Content starts

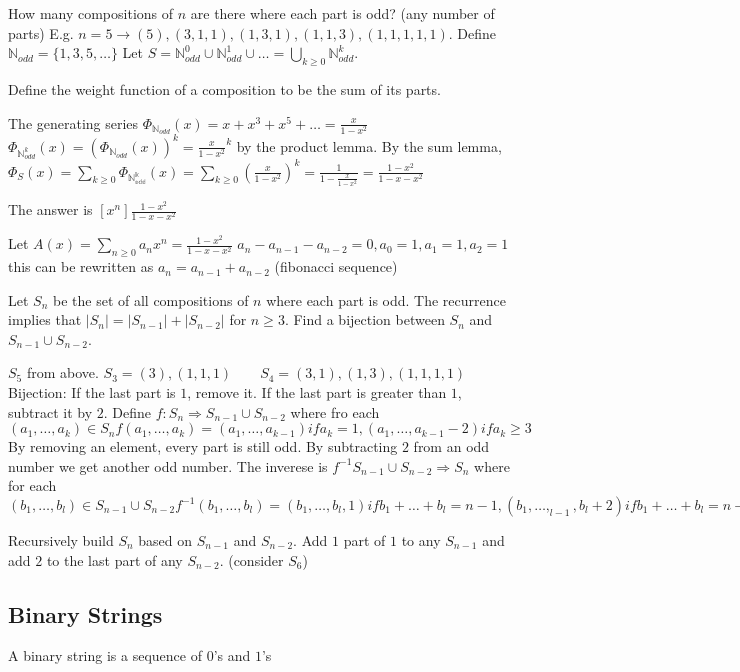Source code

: \documentclass{article}
\begin{document}
\example
How many compositions of $n$ are there where each part is odd? (any number of parts) E.g. $n=5 \rightarrow (5), (3,1,1), (1,3,1), (1,1,3), (1,1,1,1,1)$. Define $\mathbb{N}_{odd} = \{1,3,5, \dots \}$ Let $S = \mathbb{N}_{odd}^0 \cup \mathbb{N}_{odd}^1 \cup \dots = \bigcup_{k \ge 0} \mathbb{N}_{odd}^k$.

Define the weight function of a composition to be the sum of its parts.

The generating series $\Phi_{\mathbb{N}_{odd}}(x) = x + x^3 + x^5 + \dots = \frac{x}{1-x^2}$
$\Phi_{\mathbb{N}_{odd}^k}(x) = \left(\Phi_{\mathbb{N}_{odd}}(x)\right)^k = \frac{x}{1-x^2}^k$ by the product lemma.  
By the sum lemma, $\Phi_S(x) = \sum_{k \ge 0} \Phi_{\mathbb{N_{odd}^k}}(x)  = \sum_{k \ge 0}(\frac{x}{1-x^2})^k = \frac{1}{1-\frac{x}{1-x^2}} = \frac{1-x^2}{1-x-x^2}$

The answer is $[x^n] \frac{1-x^2}{1-x-x^2}$

Let $A(x) = \sum_{n \ge 0}a_nx^n = \frac{1-x^2}{1-x-x^2}$ $a_n - a_{n-1} - a_{n-2} = 0, a_0 = 1, a_1 = 1, a_2 = 1$ this can be rewritten as $a_n = a_{n-1} + a_{n-2}$ (fibonacci sequence)

Let $S_n$ be the set of all compositions of $n$ where each part is odd. The recurrence implies that $|S_n| = |S_{n-1}| + |S_{n-2}|$ for $n \ge 3$. Find a bijection between $S_n$ and $S_{n-1} \cup S_{n-2}$.

$S_5$ from above. $S_3 = (3), (1,1,1) \qquad S_4 = (3,1), (1,3), (1,1,1,1)$ Bijection: If the last part is $1$, remove it. If the last part is greater than $1$, subtract it by $2$.
Define $f: S_n \Rightarrow S_{n-1} \cup S_{n-2}$ where fro each $(a_1, \dots, a_k) \in S_n f(a_1, \dots , a_k) = (a_1, \dots , a_{k-1}) if a_k = 1, (a_1, \dots, a_{k-1}-2) if a_k \ge 3$ %
By removing an element, every part is still odd. By subtracting $2$ from an odd number we get another odd number. The inverese is $f^{-1}S_{n-1} \cup S_{n-2} \Rightarrow S_n$ where for each $(b_1, \dots , b_l) \in S_{n-1} \cup S_{n-2} f^{-1}(b_1, \dots, b_l) = (b_1, \dots, b_l, 1) if b_1 + \dots + b_l = n-1, (b_1, \dots, _{l-1}, b_l+2) if b_1 + \dots + b_l = n-2$ %

Recursively build $S_n$ based on $S_{n-1}$ and $S_{n-2}$. Add $1$ part of $1$ to any $S_{n-1}$ and add $2$ to the last part of any $S_{n-2}$. (consider $S_6$)

\subsection{Binary Strings}
A binary string is a sequence of $0$'s and $1$'s
\end{document}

Content ends

## Work request
Give back the records above exactly, with no pictures.

## Exercise solution
Source code

: \documentclass{article}
\begin{document}
\example
How many compositions of $n$ are there where each part is odd? (any number of parts) E.g. $n=5 \rightarrow (5), (3,1,1), (1,3,1), (1,1,3), (1,1,1,1,1)$. Define $\mathbb{N}_{odd} = \{1,3,5, \dots \}$ Let $S = \mathbb{N}_{odd}^0 \cup \mathbb{N}_{odd}^1 \cup \dots = \bigcup_{k \ge 0} \mathbb{N}_{odd}^k$.

Define the weight function of a composition to be the sum of its parts.

The generating series $\Phi_{\mathbb{N}_{odd}}(x) = x + x^3 + x^5 + \dots = \frac{x}{1-x^2}$
$\Phi_{\mathbb{N}_{odd}^k}(x) = \left(\Phi_{\mathbb{N}_{odd}}(x)\right)^k = \frac{x}{1-x^2}^k$ by the product lemma.  
By the sum lemma, $\Phi_S(x) = \sum_{k \ge 0} \Phi_{\mathbb{N_{odd}^k}}(x)  = \sum_{k \ge 0}(\frac{x}{1-x^2})^k = \frac{1}{1-\frac{x}{1-x^2}} = \frac{1-x^2}{1-x-x^2}$

The answer is $[x^n] \frac{1-x^2}{1-x-x^2}$

Let $A(x) = \sum_{n \ge 0}a_nx^n = \frac{1-x^2}{1-x-x^2}$ $a_n - a_{n-1} - a_{n-2} = 0, a_0 = 1, a_1 = 1, a_2 = 1$ this can be rewritten as $a_n = a_{n-1} + a_{n-2}$ (fibonacci sequence)

Let $S_n$ be the set of all compositions of $n$ where each part is odd. The recurrence implies that $|S_n| = |S_{n-1}| + |S_{n-2}|$ for $n \ge 3$. Find a bijection between $S_n$ and $S_{n-1} \cup S_{n-2}$.

$S_5$ from above. $S_3 = (3), (1,1,1) \qquad S_4 = (3,1), (1,3), (1,1,1,1)$ Bijection: If the last part is $1$, remove it. If the last part is greater than $1$, subtract it by $2$.
Define $f: S_n \Rightarrow S_{n-1} \cup S_{n-2}$ where fro each $(a_1, \dots, a_k) \in S_n f(a_1, \dots , a_k) = (a_1, \dots , a_{k-1}) if a_k = 1, (a_1, \dots, a_{k-1}-2) if a_k \ge 3$ %
By removing an element, every part is still odd. By subtracting $2$ from an odd number we get another odd number. The inverese is $f^{-1}S_{n-1} \cup S_{n-2} \Rightarrow S_n$ where for each $(b_1, \dots , b_l) \in S_{n-1} \cup S_{n-2} f^{-1}(b_1, \dots, b_l) = (b_1, \dots, b_l, 1) if b_1 + \dots + b_l = n-1, (b_1, \dots, _{l-1}, b_l+2) if b_1 + \dots + b_l = n-2$ %

Recursively build $S_n$ based on $S_{n-1}$ and $S_{n-2}$. Add $1$ part of $1$ to any $S_{n-1}$ and add $2$ to the last part of any $S_{n-2}$. (consider $S_6$)

\subsection{Binary Strings}
A binary string is a sequence of $0$'s and $1$'s
\end{document}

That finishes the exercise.